62 Views Asked by At

Each item has multiple ratings in [1, 5] with the distribution as [N1, N2, N3, N4, N5] and a review count as RC.

N1, N2, N3, N4, N5 are known and are respectively equal to a number of 1-ratings, 2-ratings, 3-ratings, 4-ratings and5-ratings.

How to define the ranking system basis rating distribution for say n items?

Few things to consider:

  1. 1 and 2 rating usually means a customer didn't like the item at all.

So, a weighed average sum would look like this: (-N1*R1 - N2*R2 + N3*R3 + N4*R4 + N5*R5) / (N1+N2+N3+N4+N5)

  1. Let's take RC as an amplifying factor, on the final score.

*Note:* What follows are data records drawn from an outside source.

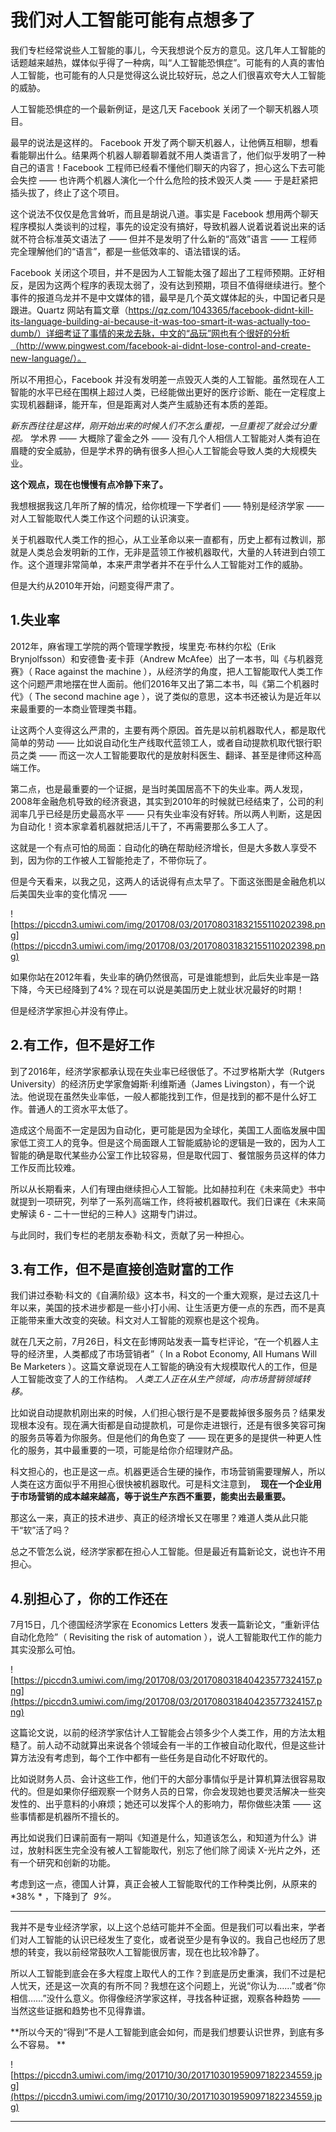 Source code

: # 我们对人工智能可能有点想多了

我们专栏经常说些人工智能的事儿，今天我想说个反方的意见。这几年人工智能的话题越来越热，媒体似乎得了一种病，叫“人工智能恐惧症”。可能有的人真的害怕人工智能，也可能有的人只是觉得这么说比较好玩，总之人们很喜欢夸大人工智能的威胁。

人工智能恐惧症的一个最新例证，是这几天 Facebook 关闭了一个聊天机器人项目。

最早的说法是这样的。 Facebook 开发了两个聊天机器人，让他俩互相聊，想看看能聊出什么。结果两个机器人聊着聊着就不用人类语言了，他们似乎发明了一种自己的语言！Facebook 工程师已经看不懂他们聊天的内容了，担心这么下去可能会失控 —— 也许两个机器人演化一个什么危险的技术毁灭人类 —— 于是赶紧把插头拔了，终止了这个项目。

这个说法不仅仅是危言耸听，而且是胡说八道。事实是 Facebook 想用两个聊天程序模拟人类谈判的过程，事先的设定没有搞好，导致机器人说着说着说出来的话就不符合标准英文语法了 —— 但并不是发明了什么新的“高效”语言 —— 工程师完全理解他们的“语言”，都是一些低效率的、语法错误的话。

Facebook 关闭这个项目，并不是因为人工智能太强了超出了工程师预期。正好相反，是因为这两个程序的表现太弱了，没有达到预期，项目不值得继续进行。整个事件的报道乌龙并不是中文媒体的错，最早是几个英文媒体起的头，中国记者只是跟进。Quartz 网站有篇文章（https://qz.com/1043365/facebook-didnt-kill-its-language-building-ai-because-it-was-too-smart-it-was-actually-too-dumb/）详细考证了事情的来龙去脉，中文的“品玩”网也有个很好的分析（http://www.pingwest.com/facebook-ai-didnt-lose-control-and-create-new-language/）。

所以不用担心，Facebook 并没有发明差一点毁灭人类的人工智能。虽然现在人工智能的水平已经在围棋上超过人类，已经能做出更好的医疗诊断、能在一定程度上实现机器翻译，能开车，但是距离对人类产生威胁还有本质的差距。

 *新东西往往是这样，刚开始出来的时候人们不怎么重视，一旦重视了就会过分重视。* 学术界 —— 大概除了霍金之外 —— 没有几个人相信人工智能对人类有迫在眉睫的安全威胁，但是学术界的确有很多人担心人工智能会导致人类的大规模失业。

 **这个观点，现在也慢慢有点冷静下来了。**

我想根据我这几年所了解的情况，给你梳理一下学者们 —— 特别是经济学家 —— 对人工智能取代人类工作这个问题的认识演变。

关于机器取代人类工作的担心，从工业革命以来一直都有，历史上都有过教训，那就是人类总会发明新的工作，无非是蓝领工作被机器取代，大量的人转进到白领工作。这个道理非常简单，本来严肃学者并不在乎什么人工智能对工作的威胁。

但是大约从2010年开始，问题变得严肃了。 

## 1.失业率

2012年，麻省理工学院的两个管理学教授，埃里克·布林约尔松（Erik Brynjolfsson）和安德鲁·麦卡菲（Andrew McAfee）出了一本书，叫《与机器竞赛》（ Race against the machine ），从经济学的角度，把人工智能取代人类工作这个问题严肃地摆在世人面前。他们2016年又出了第二本书，叫《第二个机器时代》（ The second machine age ），说了类似的意思，这本书还被认为是近年以来最重要的一本商业管理类书籍。

让这两个人变得这么严肃的，主要有两个原因。首先是以前机器取代人，都是取代简单的劳动 —— 比如说自动化生产线取代蓝领工人，或者自动提款机取代银行职员之类 —— 而这一次人工智能要取代的是放射科医生、翻译、甚至是律师这种高端工作。

第二点，也是最重要的一个证据，是当时美国居高不下的失业率。两人发现，2008年金融危机导致的经济衰退，其实到2010年的时候就已经结束了，公司的利润率几乎已经是历史最高水平 —— 只有失业率没有好转。所以两人判断，这是因为自动化！资本家拿着机器就把活儿干了，不再需要那么多工人了。

这就是一个有点可怕的局面：自动化的确在帮助经济增长，但是大多数人享受不到，因为你的工作被人工智能抢走了，不带你玩了。

但是今天看来，以我之见，这两人的话说得有点太早了。下面这张图是金融危机以后美国失业率的变化情况 ——  

![https://piccdn3.umiwi.com/img/201708/03/201708031832155110202398.png](https://piccdn3.umiwi.com/img/201708/03/201708031832155110202398.png)

如果你站在2012年看，失业率的确仍然很高，可是谁能想到，此后失业率是一路下降，今天已经降到了4%？现在可以说是美国历史上就业状况最好的时期！

但是经济学家担心并没有停止。 

## 2.有工作，但不是好工作

到了2016年，经济学家都承认现在失业率已经很低了。不过罗格斯大学（Rutgers University）的经济历史学家詹姆斯·利维斯通（James Livingston），有一个说法。他说现在虽然失业率低，一般人都能找到工作，但是找到的都不是什么好工作。普通人的工资水平太低了。

造成这个局面不一定是因为自动化，更可能是因为全球化，美国工人面临发展中国家低工资工人的竞争。但是这个局面跟人工智能威胁论的逻辑是一致的，因为人工智能的确是取代某些办公室工作比较容易，但是取代园丁、餐馆服务员这样的体力工作反而比较难。

所以从长期看来，人们有理由继续担心人工智能。比如赫拉利在《未来简史》书中就提到一项研究，列举了一系列高端工作，终将被机器取代。我们日课在《未来简史解读 6 - 二十一世纪的三种人》这期专门讲过。

与此同时，我们专栏的老朋友泰勒·科文，贡献了另一种担心。 

## 3.有工作，但不是直接创造财富的工作

我们讲过泰勒·科文的《自满阶级》这本书，科文的一个重大观察，是过去这几十年以来，美国的技术进步都是一些小打小闹、让生活更方便一点的东西，而不是真正能带来重大改变的突破。科文对人工智能的观察也是这个视角。

就在几天之前，7月26日，科文在彭博网站发表一篇专栏评论，“在一个机器人主导的经济里，人类都成了市场营销者”（ In a Robot Economy, All Humans Will Be Marketers ）。这篇文章说现在人工智能的确没有大规模取代人的工作，但是人工智能改变了人的工作结构。 *人类工人正在从生产领域，向市场营销领域转移。*

比如说自动提款机刚出来的时候，人们担心银行是不是要裁掉很多服务员？结果发现根本没有。现在满大街都是自动提款机，可是你走进银行，还是有很多笑容可掬的服务员等着为你服务。但是他们的角色变了 —— 现在更多的是提供一种更人性化的服务，其中最重要的一项，可能是给你介绍理财产品。

科文担心的，也正是这一点。机器更适合生硬的操作，市场营销需要理解人，所以人类在这方面似乎不用担心很快被机器取代。可是科文注意到，  **现在一个企业用于市场营销的成本越来越高，等于说生产东西不重要，能卖出去最重要。**

那这么一来，真正的技术进步、真正的经济增长又在哪里？难道人类从此只能干“软”活了吗？

总之不管怎么说，经济学家都在担心人工智能。但是最近有篇新论文，说也许不用担心。 

## 4.别担心了，你的工作还在

7月15日，几个德国经济学家在 Economics Letters 发表一篇新论文，“重新评估自动化危险”（ Revisiting the risk of automation ），说人工智能取代工作的能力其实没那么可怕。

![https://piccdn3.umiwi.com/img/201708/03/201708031840423577324157.png](https://piccdn3.umiwi.com/img/201708/03/201708031840423577324157.png)

这篇论文说，以前的经济学家估计人工智能会占领多少个人类工作，用的方法太粗糙了。前人动不动就算出来说各个领域会有一半的工作被自动化取代，但是这些计算方法没有考虑到，每个工作中都有一些任务是自动化不好取代的。

比如说财务人员、会计这些工作，他们干的大部分事情似乎是计算机算法很容易取代的。但是如果你仔细观察一个财务人员的日常，你会发现她也要灵活解决一些突发性的、出乎意料的小麻烦；她还可以发挥个人的影响力，帮你做些决策 —— 这些事情都是机器所不擅长的。

再比如说我们日课前面有一期叫《知道是什么，知道该怎么，和知道为什么》讲过，放射科医生完全没有被人工智能取代，别忘了他们除了阅读 X-光片之外，还有一个研究和创新的功能。

考虑到这一点，德国人计算，真正会被人工智能取代的工作种类比例，从原来的  *38% * ，下降到了  *9%。*  

 *******

我并不是专业经济学家，以上这个总结可能并不全面。但是我们可以看出来，学者们对人工智能的认识已经发生了变化，或者说至少是有争议的。我自己也经历了思想的转变，我以前经常鼓吹人工智能很厉害，现在也比较冷静了。

所以人工智能到底会在多大程度上取代人的工作？到底是历史重演，我们不过是杞人忧天，还是这一次真的有所不同？我想在这个问题上，光说“你认为……”或者“你相信……”没什么意义。你得像经济学家这样，寻找各种证据，观察各种趋势 —— 当然这些证据和趋势也不见得靠谱。

 **所以今天的“得到”不是人工智能到底会如何，而是我们想要认识世界，到底有多么不容易。 **

![https://piccdn3.umiwi.com/img/201710/30/201710301959097182234559.jpg](https://piccdn3.umiwi.com/img/201710/30/201710301959097182234559.jpg)

---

So, what should be our mathematical approach to find R1, R2, R3, R4, R5 based on customer data, such that we are able to clearly rank products and give the right importance to each rating?

Example:

Item1: {3: 4} => N3 = 4

Item2: {4: 3} => N4 = 3

So, if we keep R3=3 and R4=4, then Item1 and Item2 will have equal scores. But, if we give R4 any value greater than 4, then Item2 will have a higher score than Item1. So, how to find from customer data how much greater 4 is from 3?

Also, the issue with weighed-sum-average is a popular item with say 10 5-ratings would be equal to a new item with say 1 5-rating if we take R1 to be 1 and R5 to be 5.